Exercise brief :: In the records below, the lines from the one with "March 12, 2019" through the last are to be printed exactly, and nothing else.

Data shown ::
* * * * * * * * *

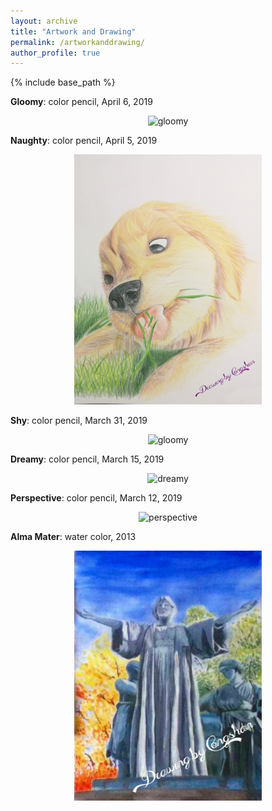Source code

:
 ```yaml
---
layout: archive
title: "Artwork and Drawing"
permalink: /artworkanddrawing/
author_profile: true
---
```


{% include base_path %}

**Gloomy**: color pencil, April 6, 2019

<center><img src="/images/d_cat_by_CongshanWan_040619.jpg" alt="gloomy" style="width:300px;height:400px;"></center>



**Naughty**: color pencil, April 5, 2019

<center><img src="/images/d_dog_by_CongshanWan_040519.jpg" alt="naughty" style="width:300px;height:400px;"></center>



**Shy**: color pencil, March 31, 2019

<center><img src="/images/d_otter_by_CongshanWan_033119.jpg" alt="gloomy" style="width:300px;height:400px;"></center>



**Dreamy**: color pencil, March 15, 2019

<center><img src="/images/d_koala_by_CongshanWan_031519.jpg" alt="dreamy" style="width:300px;height:400px;"></center>



**Perspective**: color pencil, March 12, 2019

<center><img src="/images/d_puffin_by_CongshanWan_031219.jpg" alt="perspective" style="width:300px;height:400px;"></center>



**Alma Mater**: water color, 2013

<center><img src="/images/d_alma_mater_by_CongshanWan_13.jpg" alt="almamater" style="width:300px;height:400px;"></center>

* * * * * * * * *

Answer for the task ::
**Perspective**: color pencil, March 12, 2019

<center><img src="/images/d_puffin_by_CongshanWan_031219.jpg" alt="perspective" style="width:300px;height:400px;"></center>



**Alma Mater**: water color, 2013

<center><img src="/images/d_alma_mater_by_CongshanWan_13.jpg" alt="almamater" style="width:300px;height:400px;"></center>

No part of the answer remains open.